Make an exact copy, from the records below, of the lines from the line containing "Source code" to the line containing "## 🔧 Technologies & Tools", both lines included, excluding pictures.

- _Supplied information_
----------------------------------------
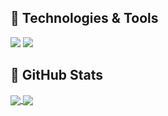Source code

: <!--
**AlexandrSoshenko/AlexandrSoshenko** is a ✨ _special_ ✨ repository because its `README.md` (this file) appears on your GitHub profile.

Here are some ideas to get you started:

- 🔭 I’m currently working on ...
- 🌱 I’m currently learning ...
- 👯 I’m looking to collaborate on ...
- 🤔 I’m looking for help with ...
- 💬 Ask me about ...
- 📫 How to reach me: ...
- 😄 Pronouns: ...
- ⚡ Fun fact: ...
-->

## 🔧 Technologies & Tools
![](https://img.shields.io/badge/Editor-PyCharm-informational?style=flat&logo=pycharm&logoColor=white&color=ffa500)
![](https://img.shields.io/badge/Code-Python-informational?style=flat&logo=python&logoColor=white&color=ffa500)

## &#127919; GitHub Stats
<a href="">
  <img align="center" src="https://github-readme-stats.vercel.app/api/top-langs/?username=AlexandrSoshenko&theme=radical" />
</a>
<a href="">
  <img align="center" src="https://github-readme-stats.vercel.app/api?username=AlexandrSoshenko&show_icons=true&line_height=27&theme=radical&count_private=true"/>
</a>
----------------------------------------
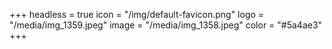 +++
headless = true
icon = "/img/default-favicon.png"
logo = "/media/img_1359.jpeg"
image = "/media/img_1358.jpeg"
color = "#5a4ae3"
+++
----------------------------------------
- _Exercise result_
Source code

: <!--
**AlexandrSoshenko/AlexandrSoshenko** is a ✨ _special_ ✨ repository because its `README.md` (this file) appears on your GitHub profile.

Here are some ideas to get you started:

- 🔭 I’m currently working on ...
- 🌱 I’m currently learning ...
- 👯 I’m looking to collaborate on ...
- 🤔 I’m looking for help with ...
- 💬 Ask me about ...
- 📫 How to reach me: ...
- 😄 Pronouns: ...
- ⚡ Fun fact: ...
-->

## 🔧 Technologies & Tools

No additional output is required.